Festival history

Wirksworth is a Derbyshire market town rich in history. Lead was mined here in Roman times, the parish church, which dates from about 653, is sited on the junction of at least five ancient trackways, and in 1306 the town was granted a charter by King Edward I to hold an annual three-day fair in honour of the Blessed Virgin Mary (to whom the parish church is dedicated). It’s this that still sets the dates for today’s Wirksworth Festival.

A celebration of arts and creativity by and for the local community, Wirksworth Festival began in 1979, with a £1000 grant from the Town Council, a small group of people doing everything, and a programme on a folded piece of blue paper.

Festival history

In 1994 a group of local artists decided to show work in their own homes and invite artists from outside the town to join in – the Art & Architecture Trail was born.
Since its beginnings, the Festival has evolved thanks to the hard work and commitment of many people.
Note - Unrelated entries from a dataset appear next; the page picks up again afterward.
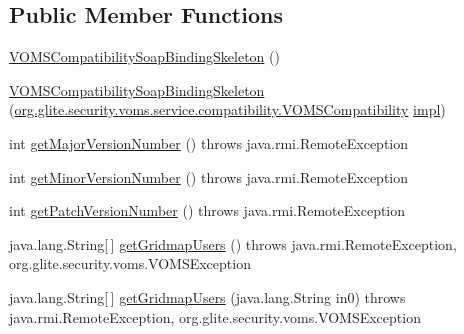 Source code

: \subsection*{Public Member Functions}
\begin{DoxyCompactItemize}
\item 
\hyperlink{classorg_1_1glite_1_1security_1_1voms_1_1service_1_1compatibility_1_1VOMSCompatibilitySoapBindingSkeleton_a49acf4746f43aa53a43c6427bb950417}{VOMSCompatibilitySoapBindingSkeleton} ()
\item 
\hyperlink{classorg_1_1glite_1_1security_1_1voms_1_1service_1_1compatibility_1_1VOMSCompatibilitySoapBindingSkeleton_a3270d154b58ade976e267c54c891abf3}{VOMSCompatibilitySoapBindingSkeleton} (\hyperlink{interfaceorg_1_1glite_1_1security_1_1voms_1_1service_1_1compatibility_1_1VOMSCompatibility}{org.glite.security.voms.service.compatibility.VOMSCompatibility} \hyperlink{classorg_1_1glite_1_1security_1_1voms_1_1service_1_1compatibility_1_1VOMSCompatibilitySoapBindingSkeleton_a36ff3050b5c95f7655bd883de30eaaca}{impl})
\item 
int \hyperlink{classorg_1_1glite_1_1security_1_1voms_1_1service_1_1compatibility_1_1VOMSCompatibilitySoapBindingSkeleton_a7a8549ce72ec15b323f2648ae3b1853e}{getMajorVersionNumber} ()  throws java.rmi.RemoteException     
\item 
int \hyperlink{classorg_1_1glite_1_1security_1_1voms_1_1service_1_1compatibility_1_1VOMSCompatibilitySoapBindingSkeleton_ac97f2c8961f2adfeb6a537a044174656}{getMinorVersionNumber} ()  throws java.rmi.RemoteException     
\item 
int \hyperlink{classorg_1_1glite_1_1security_1_1voms_1_1service_1_1compatibility_1_1VOMSCompatibilitySoapBindingSkeleton_a3f3241b77d95d0eb0d7e7043f9a6502f}{getPatchVersionNumber} ()  throws java.rmi.RemoteException     
\item 
java.lang.String\mbox{[}$\,$\mbox{]} \hyperlink{classorg_1_1glite_1_1security_1_1voms_1_1service_1_1compatibility_1_1VOMSCompatibilitySoapBindingSkeleton_a81810a865aecfeda9f03f3d79a937b04}{getGridmapUsers} ()  throws java.rmi.RemoteException, org.glite.security.voms.VOMSException     
\item 
java.lang.String\mbox{[}$\,$\mbox{]} \hyperlink{classorg_1_1glite_1_1security_1_1voms_1_1service_1_1compatibility_1_1VOMSCompatibilitySoapBindingSkeleton_a3f14aac54dbfe5b8fb196abe51891231}{getGridmapUsers} (java.lang.String in0)  throws java.rmi.RemoteException, org.glite.security.voms.VOMSException     
\end{DoxyCompactItemize}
Come Festival time an army of up to 150 volunteers help make this annual event happen.

Supporting art old and new
Between 2005 – 2011, the Festival received development funding from Arts Council England. This enabled it to initiate an ambitious programme of contemporary visual arts, increase support for emerging artists through partnerships with regional universities, and increase work in schools and within the community.

A new era
The Festival we see today hosts over 150 artists from all over the world and welcomes thousands of visitors, but it still remains firmly rooted in the local community. Wirksworth and the surrounding area is home to a range of innovative and talented companies and individuals and has an unusually large creative community. The Festival is part of this community, and continues to reflect and support the economic and creative life of the town.

In 2016 the Festival became a charity and launched a membership scheme to help ensure its future.